Allow me to take you back in my life 45 years to see what it was like when I went to college. Then I will overlay that with what I hear from my coaching clients all across the nation about paying for their children’s college educations.
When I was going to college, I worked full-time and went to school part-time. I paid as I went. It took me 10 years to graduate. I learned far more and far better than the other 4-year students I sat beside in class. When I took an accounting class, I was able to use this newfound knowledge daily at my full-time job, not just to pass a test in class.
Now I realize not everyone can work full-time and go to school for 10 years, but I recommend just about doing anything to stay in school including working full- or part-time, doing matching funds with your child, applying for scholarships, and so forth over EVER getting a student loan to go to college.
This is especially true in the early years when your child may not even
know what their major is going to be. Even more especially don’t get a college loan if the student cannot make enough money to pay it back within four years of graduation. Don’t start life in debt!!!! I am serious as I can be. Loans are easy to get, but so hard to pay off, and federally insured loans are not dischargeable in a bankruptcy.
The huge problem I see happening over and over again is the lending institution knows they might have trouble collecting on a student loan so they get parents to sign as co-borrowers. This is horrible for a parent approaching retirement to have this added worry on their backs. In addition, the lending institution knows it has NO RISK because of the federal guarantee! You and your student are the ones taking all the risk.
Okay, now to overlay all my opinion on top of what I hear in my office constantly from coaching clients who think they are obligated to give their child a college education. Parents, please stop heaping this pressure upon yourselves! I know you’re getting stress as you listen to what all your friends are doing for their children. You are listening to where the children of your friends are are going off to college and feel you have to compete. Regardless of why parents feel they are responsible for their child’s education, it isn’t necessarily so, especially if you cannot afford to pay for it! I certainly did not feel like this toward my own parents. They always told me if I wanted a college education, it was my responsibility. I have six siblings and of the seven of us, there are two associate degrees, five college graduates with one Master’s Degree. All of us paid our own way.
Parents probably feel they need to provide college education for their child because of the higher earnings they will achieve over their lifetime. They reason, “my child will have a better life style, or higher standard of living with a good college education.” I agree with the logic, just not the method of paying to get it. Help your child achieve a college education by providing a free place to live, or an automobile, or feed them every Sunday. Do everything possible to assist them, except for paying for their education outright, if you cannot afford it, or by getting student loans.

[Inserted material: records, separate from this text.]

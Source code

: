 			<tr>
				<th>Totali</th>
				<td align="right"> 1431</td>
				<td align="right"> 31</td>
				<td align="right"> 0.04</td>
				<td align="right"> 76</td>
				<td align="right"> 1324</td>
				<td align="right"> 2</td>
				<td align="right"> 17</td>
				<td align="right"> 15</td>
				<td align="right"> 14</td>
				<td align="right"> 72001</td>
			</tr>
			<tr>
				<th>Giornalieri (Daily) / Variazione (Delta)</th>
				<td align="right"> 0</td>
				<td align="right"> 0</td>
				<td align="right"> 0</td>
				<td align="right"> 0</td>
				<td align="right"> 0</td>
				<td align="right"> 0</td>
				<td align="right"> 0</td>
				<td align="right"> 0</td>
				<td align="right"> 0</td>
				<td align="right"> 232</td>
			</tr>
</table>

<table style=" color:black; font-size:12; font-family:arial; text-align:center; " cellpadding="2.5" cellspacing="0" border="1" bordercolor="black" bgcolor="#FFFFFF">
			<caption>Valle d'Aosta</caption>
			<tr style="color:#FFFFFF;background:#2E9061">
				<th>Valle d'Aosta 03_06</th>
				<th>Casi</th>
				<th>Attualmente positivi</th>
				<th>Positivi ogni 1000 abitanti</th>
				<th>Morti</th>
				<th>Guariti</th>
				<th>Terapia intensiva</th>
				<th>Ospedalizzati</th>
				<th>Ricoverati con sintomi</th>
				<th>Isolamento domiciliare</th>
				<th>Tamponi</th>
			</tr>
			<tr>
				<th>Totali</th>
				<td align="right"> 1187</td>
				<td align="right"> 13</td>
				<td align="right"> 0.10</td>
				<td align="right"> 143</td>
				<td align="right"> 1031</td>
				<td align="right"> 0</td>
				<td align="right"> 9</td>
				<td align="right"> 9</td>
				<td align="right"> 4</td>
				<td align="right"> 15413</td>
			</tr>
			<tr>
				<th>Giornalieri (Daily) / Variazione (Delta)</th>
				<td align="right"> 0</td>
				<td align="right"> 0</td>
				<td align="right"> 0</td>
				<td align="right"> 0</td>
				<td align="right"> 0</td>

Don’t let the pressure of, “Everyone else is getting a college loan” get to you. That may be true, because almost every student does borrow for tuition these days, but stop the madness and pay for it as you go. Remember, if you will have no way to retire if you pay for your child’s education or get into further debt because of it, I urge you now to rethink your plans. Here’s another way to look at it from a fellow Money Mastery blog writer: Are You Trading Your Retirement for Kids’ College Ed?.
Some parents rationalize they can just keep earning and spending like they always have and still pay for their ADULT child’s education. They don’t consider that their health might change. They don’t contemplate their employment changing. They have not yet had to take care of their aging parents with added time constraints.

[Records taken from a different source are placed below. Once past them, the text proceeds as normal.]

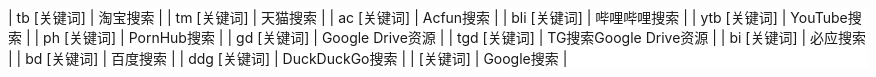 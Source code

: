 | tb [关键词]   | 淘宝搜索               |
| tm [关键词]   | 天猫搜索               |
| ac [关键词]   | Acfun搜索              |
| bli [关键词]  | 哔哩哔哩搜索           |
| ytb [关键词]  | YouTube搜索            |
| ph [关键词]   | PornHub搜索            |
| gd [关键词]   | Google Drive资源       |
| tgd [关键词]  | TG搜索Google Drive资源 |
| bi [关键词]   | 必应搜索               |
| bd [关键词]   | 百度搜索               |
| ddg [关键词]  | DuckDuckGo搜索         |
| [关键词]      | Google搜索             |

I talk a lot about how emotional money is. Well, consider this scenario:
- A parent signs on their child’s college loan.
- But then parent loses their job.
- Then the student can’t earn enough money to pay the loan.
- Just then a younger sibling is starting college and there is no money for them.

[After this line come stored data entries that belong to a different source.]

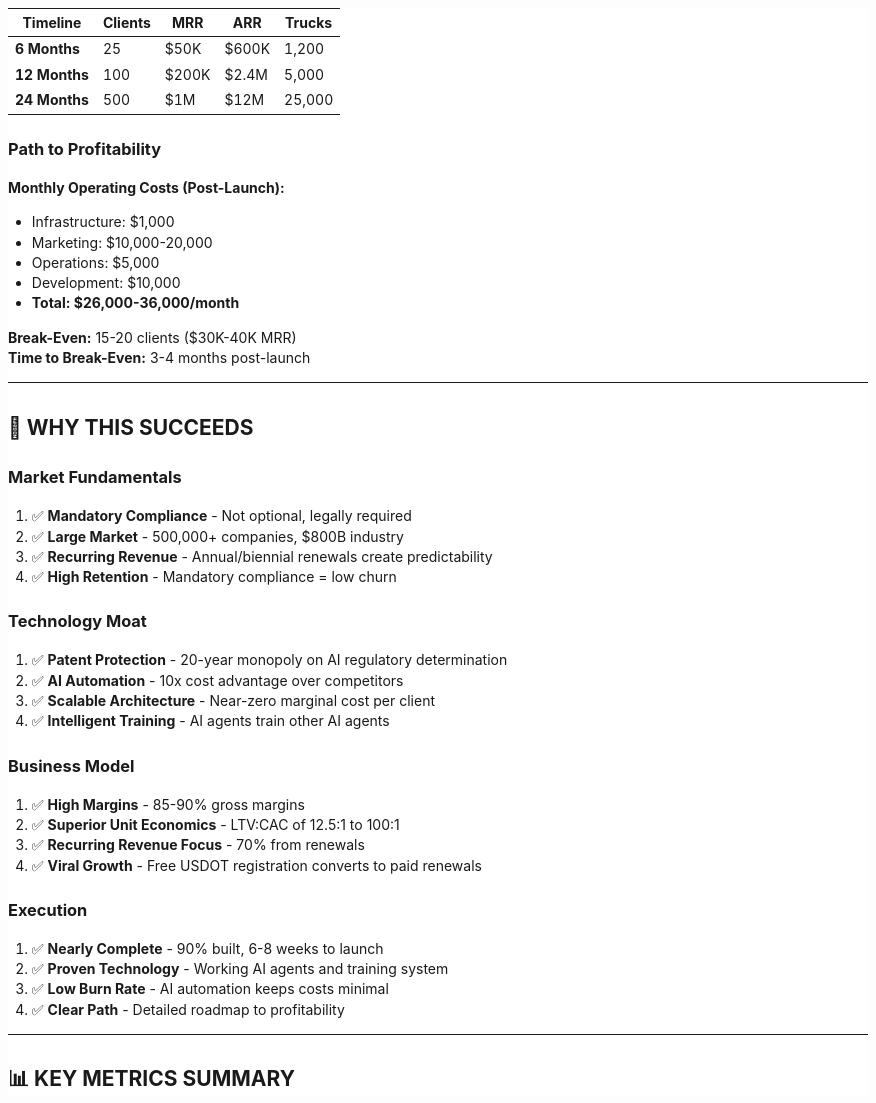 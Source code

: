 | Timeline | Clients | MRR | ARR | Trucks |
|----------|---------|-----|-----|--------|
| **6 Months** | 25 | $50K | $600K | 1,200 |
| **12 Months** | 100 | $200K | $2.4M | 5,000 |
| **24 Months** | 500 | $1M | $12M | 25,000 |

### Path to Profitability

**Monthly Operating Costs (Post-Launch):**
- Infrastructure: $1,000
- Marketing: $10,000-20,000
- Operations: $5,000
- Development: $10,000
- **Total: $26,000-36,000/month**

**Break-Even:** 15-20 clients ($30K-40K MRR)  
**Time to Break-Even:** 3-4 months post-launch

---

## 🎯 WHY THIS SUCCEEDS

### Market Fundamentals
1. ✅ **Mandatory Compliance** - Not optional, legally required
2. ✅ **Large Market** - 500,000+ companies, $800B industry
3. ✅ **Recurring Revenue** - Annual/biennial renewals create predictability
4. ✅ **High Retention** - Mandatory compliance = low churn

### Technology Moat
1. ✅ **Patent Protection** - 20-year monopoly on AI regulatory determination
2. ✅ **AI Automation** - 10x cost advantage over competitors
3. ✅ **Scalable Architecture** - Near-zero marginal cost per client
4. ✅ **Intelligent Training** - AI agents train other AI agents

### Business Model
1. ✅ **High Margins** - 85-90% gross margins
2. ✅ **Superior Unit Economics** - LTV:CAC of 12.5:1 to 100:1
3. ✅ **Recurring Revenue Focus** - 70% from renewals
4. ✅ **Viral Growth** - Free USDOT registration converts to paid renewals

### Execution
1. ✅ **Nearly Complete** - 90% built, 6-8 weeks to launch
2. ✅ **Proven Technology** - Working AI agents and training system
3. ✅ **Low Burn Rate** - AI automation keeps costs minimal
4. ✅ **Clear Path** - Detailed roadmap to profitability

---

## 📊 KEY METRICS SUMMARY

Now you have set up a nice little scenario for resentment in the family… tension grows and relationships are strained for many years. Is the college loan worth all this?
Parents should help their child with education much earlier in life by teaching them to value education, to save for their own education, and by helping them build their character. If the child refused to save when they made $25 cutting grass, what does this say about their values, about their character? What kind of a student will they be? If they don’t value money now, they will certainly not value any money you give them for an education later, and they will certainly not feel compelled to pay money back if you co-sign on a loan for them. Of course we all love our children, but sometimes the best way to show it is to teach them character and values when they are younger and then throw them out of the nest when the time is right and pray they fly!